Data entries
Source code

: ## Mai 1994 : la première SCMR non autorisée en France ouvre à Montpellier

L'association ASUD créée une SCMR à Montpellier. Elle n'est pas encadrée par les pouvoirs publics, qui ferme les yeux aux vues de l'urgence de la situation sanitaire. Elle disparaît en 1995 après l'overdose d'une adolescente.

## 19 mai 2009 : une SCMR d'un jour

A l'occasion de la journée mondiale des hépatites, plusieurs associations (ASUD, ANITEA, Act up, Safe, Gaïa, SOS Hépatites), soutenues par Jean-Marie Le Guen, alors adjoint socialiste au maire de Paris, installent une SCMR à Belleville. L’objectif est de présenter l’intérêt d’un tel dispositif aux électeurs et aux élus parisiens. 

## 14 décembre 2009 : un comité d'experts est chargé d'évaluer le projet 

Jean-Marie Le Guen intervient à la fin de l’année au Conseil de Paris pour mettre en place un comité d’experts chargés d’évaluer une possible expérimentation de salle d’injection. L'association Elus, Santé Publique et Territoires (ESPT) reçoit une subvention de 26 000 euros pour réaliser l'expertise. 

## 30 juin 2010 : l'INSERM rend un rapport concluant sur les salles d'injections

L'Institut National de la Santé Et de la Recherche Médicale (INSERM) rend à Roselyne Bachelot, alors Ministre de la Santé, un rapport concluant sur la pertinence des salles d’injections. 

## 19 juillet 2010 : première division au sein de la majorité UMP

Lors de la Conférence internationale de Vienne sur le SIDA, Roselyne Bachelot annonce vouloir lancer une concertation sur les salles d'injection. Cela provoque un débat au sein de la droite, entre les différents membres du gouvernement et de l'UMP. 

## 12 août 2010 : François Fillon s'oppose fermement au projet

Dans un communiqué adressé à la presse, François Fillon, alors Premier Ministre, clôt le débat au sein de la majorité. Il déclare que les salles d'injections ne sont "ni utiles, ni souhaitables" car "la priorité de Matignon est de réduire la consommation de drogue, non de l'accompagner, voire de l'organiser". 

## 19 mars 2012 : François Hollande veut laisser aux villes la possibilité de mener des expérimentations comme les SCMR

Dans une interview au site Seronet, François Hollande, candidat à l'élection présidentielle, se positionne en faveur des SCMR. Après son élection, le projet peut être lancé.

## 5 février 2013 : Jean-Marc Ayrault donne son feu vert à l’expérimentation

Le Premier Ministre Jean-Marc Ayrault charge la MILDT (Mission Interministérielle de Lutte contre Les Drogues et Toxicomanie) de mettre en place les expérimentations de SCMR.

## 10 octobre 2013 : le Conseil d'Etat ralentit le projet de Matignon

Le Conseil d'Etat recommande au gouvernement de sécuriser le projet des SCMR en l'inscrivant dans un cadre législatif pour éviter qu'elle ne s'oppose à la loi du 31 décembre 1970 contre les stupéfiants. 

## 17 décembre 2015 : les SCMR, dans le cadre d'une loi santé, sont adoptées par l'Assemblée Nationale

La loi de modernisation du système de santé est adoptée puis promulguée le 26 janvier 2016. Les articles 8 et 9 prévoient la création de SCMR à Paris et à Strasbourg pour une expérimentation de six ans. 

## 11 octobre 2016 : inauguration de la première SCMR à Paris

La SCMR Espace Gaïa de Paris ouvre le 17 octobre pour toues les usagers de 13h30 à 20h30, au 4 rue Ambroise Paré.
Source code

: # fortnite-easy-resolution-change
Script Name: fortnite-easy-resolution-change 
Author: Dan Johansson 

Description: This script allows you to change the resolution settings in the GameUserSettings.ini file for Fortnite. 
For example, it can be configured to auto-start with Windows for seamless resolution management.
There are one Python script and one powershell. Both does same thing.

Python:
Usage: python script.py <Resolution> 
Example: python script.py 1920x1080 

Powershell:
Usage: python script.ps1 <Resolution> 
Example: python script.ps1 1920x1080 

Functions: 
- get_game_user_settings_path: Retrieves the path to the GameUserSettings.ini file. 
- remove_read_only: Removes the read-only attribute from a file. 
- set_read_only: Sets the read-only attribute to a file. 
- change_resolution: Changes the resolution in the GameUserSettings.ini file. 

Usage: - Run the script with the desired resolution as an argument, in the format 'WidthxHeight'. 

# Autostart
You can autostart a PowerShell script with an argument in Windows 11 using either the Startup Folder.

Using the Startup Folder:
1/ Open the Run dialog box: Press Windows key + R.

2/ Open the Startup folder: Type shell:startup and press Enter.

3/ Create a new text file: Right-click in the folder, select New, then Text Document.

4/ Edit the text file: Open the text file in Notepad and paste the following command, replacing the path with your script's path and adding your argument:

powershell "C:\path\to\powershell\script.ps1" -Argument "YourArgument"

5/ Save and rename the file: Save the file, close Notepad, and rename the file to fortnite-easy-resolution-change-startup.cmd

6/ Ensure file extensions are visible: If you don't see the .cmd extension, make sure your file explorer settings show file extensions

EXERCISE
This exercise requires the lines of the entries containing the string "Etat".

ANSWER TO THIS EXERCISE
## 10 octobre 2013 : le Conseil d'Etat ralentit le projet de Matignon
Le Conseil d'Etat recommande au gouvernement de sécuriser le projet des SCMR en l'inscrivant dans un cadre législatif pour éviter qu'elle ne s'oppose à la loi du 31 décembre 1970 contre les stupéfiants. 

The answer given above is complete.